In One Eye
Saturday, November 29, 2003
Once again, the federal legislature shows its ties to big business.
Just weeks after an antitrust suit was filed against the RIAA by webcasters [link here], the music labels' lobby group, is, along with Hollywood, seeking a permanent exemption from similar litigation. The proposal seeks to extend the exemption to anything covering mechanical copyright: a sweeping extension of the copyright cartel's immunity.I'd like to think that this type of legislation is unconstitutional due to the Sony v. Universal case of 1984, but it looks as if whores like Hatch can get their way.
Specifically, in that decision, the US Supreme Court averred that because the technology has changed, copyright rules must change accordingly. But the Court also said that such rules must be legislated.

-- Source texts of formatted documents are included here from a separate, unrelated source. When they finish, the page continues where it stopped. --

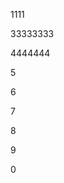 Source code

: 1111
















33333333














4444444









5






6









7













8



















9

















0

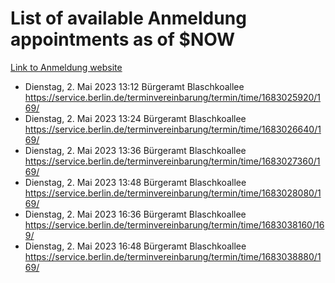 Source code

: # List of available Anmeldung appointments as of $NOW
[Link to Anmeldung website](https://service.berlin.de/terminvereinbarung/termin/tag.php?termin=1&anliegen[]=120686&dienstleisterlist=122210,122217,327316,122219,327312,122227,327314,122231,327346,122243,327348,122254,122252,329742,122260,329745,122262,329748,122271,327278,122273,327274,122277,327276,330436,122280,327294,122282,327290,122284,327292,122291,327270,122285,327266,122286,327264,122296,327268,150230,329760,122297,327286,122294,327284,122312,329763,122314,329775,122304,327330,122311,327334,122309,327332,317869,122281,327352,122279,329772,122283,122276,327324,122274,327326,122267,329766,122246,327318,122251,327320,122257,327322,122208,327298,122226,327300&herkunft=http%3A%2F%2Fservice.berlin.de%2Fdienstleistung%2F120686%2F)
- Dienstag, 2. Mai 2023 13:12 Bürgeramt Blaschkoallee https://service.berlin.de/terminvereinbarung/termin/time/1683025920/169/
- Dienstag, 2. Mai 2023 13:24 Bürgeramt Blaschkoallee https://service.berlin.de/terminvereinbarung/termin/time/1683026640/169/
- Dienstag, 2. Mai 2023 13:36 Bürgeramt Blaschkoallee https://service.berlin.de/terminvereinbarung/termin/time/1683027360/169/
- Dienstag, 2. Mai 2023 13:48 Bürgeramt Blaschkoallee https://service.berlin.de/terminvereinbarung/termin/time/1683028080/169/
- Dienstag, 2. Mai 2023 16:36 Bürgeramt Blaschkoallee https://service.berlin.de/terminvereinbarung/termin/time/1683038160/169/
- Dienstag, 2. Mai 2023 16:48 Bürgeramt Blaschkoallee https://service.berlin.de/terminvereinbarung/termin/time/1683038880/169/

Sound policy, as well as history, supports our consistent deference to Congress when major technological innovations alter the market for copyrighted materials. Congress has the constitutional authority and the institutional ability to accommodate fully the varied permutations of competing interests that are inevitably implicated by such new technology.In fact, it gets worse as the Court re-emphasizes the penalties for copyright infringement, noting that
The Copyright Act provides the owner of a copyright with a potent arsenal of remedies against an infringer of his work, including an injunction to restrain the infringer from violating his rights, the impoundment and destruction of all reproductions of his work made in violation of his rights, a recovery of his actual damages and any additional profits realized by the infringer or a recovery of statutory damages, and attorney's fees.This litany sure does sound like some of the tactics the RIAA has used.
So, it sounds as if the US Supreme Court allows Congress to do pretty much whatever it wants to protect copyrighted material. Nevertheless, it's seems a bit much to proscribe any kind of litigation against the recording and motion picture behemoths.